If you want to do the best job possible when it comes to oral hygiene, here are 3 mistakes you should avoid when brushing your teeth.
Using the Wrong Toothbrush
To do a great job cleaning your teeth you need to begin with the right tools. Whether you prefer a manual or electric toothbrush, be sure that your toothbrush is the right size for you. It should easily reach all the areas of your mouth, and be comfortable to use.
Our Delta dentists recommend choosing a toothbrush with a smaller brush head. Smaller brushes allow for greater access to hard to reach areas of your mouth such as the backs of your lower front teeth, and the teeth at the very back.
A soft bristled toothbrush is ideal for most people. There is no need to use a hard bristled brush that could damage your gums. Ask your dentist which type of bristles are best for your teeth. If you suffer from sensitive teeth or have signs of enamel erosion, a toothbrush with extra-soft bristles may be right for you.
When shopping for a toothbrush take some extra time to find a one that fits comfortably in your hand. You're more likely to brush your teeth for the full two minutes if your toothbrush is comfortable to use. Using a toothbrush with a handle that is too long or bulky might prevent you from brushing as thoroughly as you should.
Brushing Too Hard
The fact is that if you brush well, twice a day, plaque should be relatively soft and easy to remove. Brushing harder doesn't equal brushing better! Think of brushing your teeth as a way of massaging your gums. Scrubbing your teeth is completely unnecessary and could do more harm than good. Be kind to your smile...brush gently.
Not Brushing for Long Enough
Did you know that you should be brushing your teeth for a full two minutes twice a day! If you have never timed yourself while brushing, it's time to start. Chances are that you haven't been spending as long as you might think.

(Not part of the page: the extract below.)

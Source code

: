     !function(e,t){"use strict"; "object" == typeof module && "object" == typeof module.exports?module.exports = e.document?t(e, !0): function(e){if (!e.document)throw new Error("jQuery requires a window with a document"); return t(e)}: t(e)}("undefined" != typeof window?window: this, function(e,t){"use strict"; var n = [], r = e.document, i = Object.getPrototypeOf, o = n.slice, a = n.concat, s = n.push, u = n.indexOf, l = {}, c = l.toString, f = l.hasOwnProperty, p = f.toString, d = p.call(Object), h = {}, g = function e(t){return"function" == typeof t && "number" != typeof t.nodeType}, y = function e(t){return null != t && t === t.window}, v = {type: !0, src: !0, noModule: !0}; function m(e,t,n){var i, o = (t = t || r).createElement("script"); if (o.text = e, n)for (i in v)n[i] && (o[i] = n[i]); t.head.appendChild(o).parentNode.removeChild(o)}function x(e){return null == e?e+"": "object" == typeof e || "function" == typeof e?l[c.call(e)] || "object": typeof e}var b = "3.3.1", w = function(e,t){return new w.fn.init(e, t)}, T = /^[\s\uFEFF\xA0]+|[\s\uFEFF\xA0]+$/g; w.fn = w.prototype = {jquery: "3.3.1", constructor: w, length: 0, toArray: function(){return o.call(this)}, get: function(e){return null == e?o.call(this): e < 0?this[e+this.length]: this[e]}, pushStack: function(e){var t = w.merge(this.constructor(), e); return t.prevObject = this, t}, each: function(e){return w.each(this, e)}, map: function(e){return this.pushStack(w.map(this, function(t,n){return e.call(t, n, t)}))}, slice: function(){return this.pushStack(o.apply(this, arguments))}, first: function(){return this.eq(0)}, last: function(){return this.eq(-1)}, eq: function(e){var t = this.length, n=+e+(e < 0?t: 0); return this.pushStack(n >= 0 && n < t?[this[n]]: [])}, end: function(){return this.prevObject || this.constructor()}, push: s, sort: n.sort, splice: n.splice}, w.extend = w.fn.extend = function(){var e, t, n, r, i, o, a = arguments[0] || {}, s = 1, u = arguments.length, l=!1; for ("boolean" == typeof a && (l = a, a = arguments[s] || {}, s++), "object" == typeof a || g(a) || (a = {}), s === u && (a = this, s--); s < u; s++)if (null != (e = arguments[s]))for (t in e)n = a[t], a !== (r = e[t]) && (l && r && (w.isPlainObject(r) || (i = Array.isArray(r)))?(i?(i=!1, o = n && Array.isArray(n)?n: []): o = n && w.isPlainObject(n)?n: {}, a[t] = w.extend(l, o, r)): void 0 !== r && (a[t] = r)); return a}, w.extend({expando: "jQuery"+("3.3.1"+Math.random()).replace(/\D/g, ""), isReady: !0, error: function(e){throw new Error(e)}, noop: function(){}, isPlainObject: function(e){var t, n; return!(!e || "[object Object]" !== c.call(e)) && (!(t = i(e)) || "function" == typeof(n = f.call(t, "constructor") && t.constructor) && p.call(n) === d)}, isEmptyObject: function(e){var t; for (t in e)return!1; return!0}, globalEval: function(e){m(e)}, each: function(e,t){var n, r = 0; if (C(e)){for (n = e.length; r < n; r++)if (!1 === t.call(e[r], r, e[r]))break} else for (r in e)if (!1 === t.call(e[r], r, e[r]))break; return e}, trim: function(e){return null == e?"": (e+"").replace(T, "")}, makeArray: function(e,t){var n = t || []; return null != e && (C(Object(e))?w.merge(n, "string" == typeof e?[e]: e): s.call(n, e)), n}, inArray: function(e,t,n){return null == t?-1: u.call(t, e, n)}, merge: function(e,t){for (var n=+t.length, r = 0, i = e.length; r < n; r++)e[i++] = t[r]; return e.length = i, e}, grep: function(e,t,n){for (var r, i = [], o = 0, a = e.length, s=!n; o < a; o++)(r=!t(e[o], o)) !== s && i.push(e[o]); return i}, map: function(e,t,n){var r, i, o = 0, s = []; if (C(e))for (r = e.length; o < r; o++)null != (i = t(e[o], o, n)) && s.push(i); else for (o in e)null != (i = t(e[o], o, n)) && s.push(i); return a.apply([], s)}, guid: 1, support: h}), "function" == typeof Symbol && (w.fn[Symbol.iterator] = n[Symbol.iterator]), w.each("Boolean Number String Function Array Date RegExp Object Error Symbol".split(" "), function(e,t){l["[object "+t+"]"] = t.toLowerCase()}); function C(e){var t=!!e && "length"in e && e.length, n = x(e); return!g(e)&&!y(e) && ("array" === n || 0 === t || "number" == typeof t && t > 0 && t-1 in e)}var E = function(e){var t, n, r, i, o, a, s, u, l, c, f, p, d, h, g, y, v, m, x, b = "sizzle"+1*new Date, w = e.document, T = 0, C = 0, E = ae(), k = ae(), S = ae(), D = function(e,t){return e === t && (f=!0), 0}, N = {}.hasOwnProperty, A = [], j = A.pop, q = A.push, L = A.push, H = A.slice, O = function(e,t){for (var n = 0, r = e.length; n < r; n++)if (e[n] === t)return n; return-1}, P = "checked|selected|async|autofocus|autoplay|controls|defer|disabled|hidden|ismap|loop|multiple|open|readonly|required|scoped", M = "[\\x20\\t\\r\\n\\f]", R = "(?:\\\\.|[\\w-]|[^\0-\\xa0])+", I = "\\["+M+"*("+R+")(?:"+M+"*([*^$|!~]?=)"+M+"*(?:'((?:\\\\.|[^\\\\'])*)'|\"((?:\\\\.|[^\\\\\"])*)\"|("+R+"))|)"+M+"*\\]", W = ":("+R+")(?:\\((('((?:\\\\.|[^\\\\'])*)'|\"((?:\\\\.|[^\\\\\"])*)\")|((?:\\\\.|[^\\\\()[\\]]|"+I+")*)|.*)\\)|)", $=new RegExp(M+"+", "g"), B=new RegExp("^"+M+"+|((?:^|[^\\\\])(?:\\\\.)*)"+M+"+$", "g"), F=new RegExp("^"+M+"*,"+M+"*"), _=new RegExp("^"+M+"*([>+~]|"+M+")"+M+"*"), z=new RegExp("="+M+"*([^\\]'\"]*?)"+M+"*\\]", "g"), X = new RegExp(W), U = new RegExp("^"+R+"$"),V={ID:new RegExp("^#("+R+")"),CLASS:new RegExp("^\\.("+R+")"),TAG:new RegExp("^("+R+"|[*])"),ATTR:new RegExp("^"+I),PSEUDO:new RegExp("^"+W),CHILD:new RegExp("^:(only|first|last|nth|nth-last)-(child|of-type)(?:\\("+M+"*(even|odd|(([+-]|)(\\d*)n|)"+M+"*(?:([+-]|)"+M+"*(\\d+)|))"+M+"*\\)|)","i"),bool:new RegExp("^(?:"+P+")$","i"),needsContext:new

If you could use some encouragement to help keep you brushing for the full two minutes, give an electric toothbrush with a built-in timer a try. Your toothbrush timer will let you know when the two minutes has passed. Of course you could simply use your watch or phone to time yourself until brushing for two minutes has become a regular habit.
You may also find it helpful to think of your mouth in four quarters. Take 30 seconds to focus on each individual quadrant of your mouth, cleaning all areas of that section thoroughly, before moving on to the next quadrant. Once the two minutes is up, floss and you're done.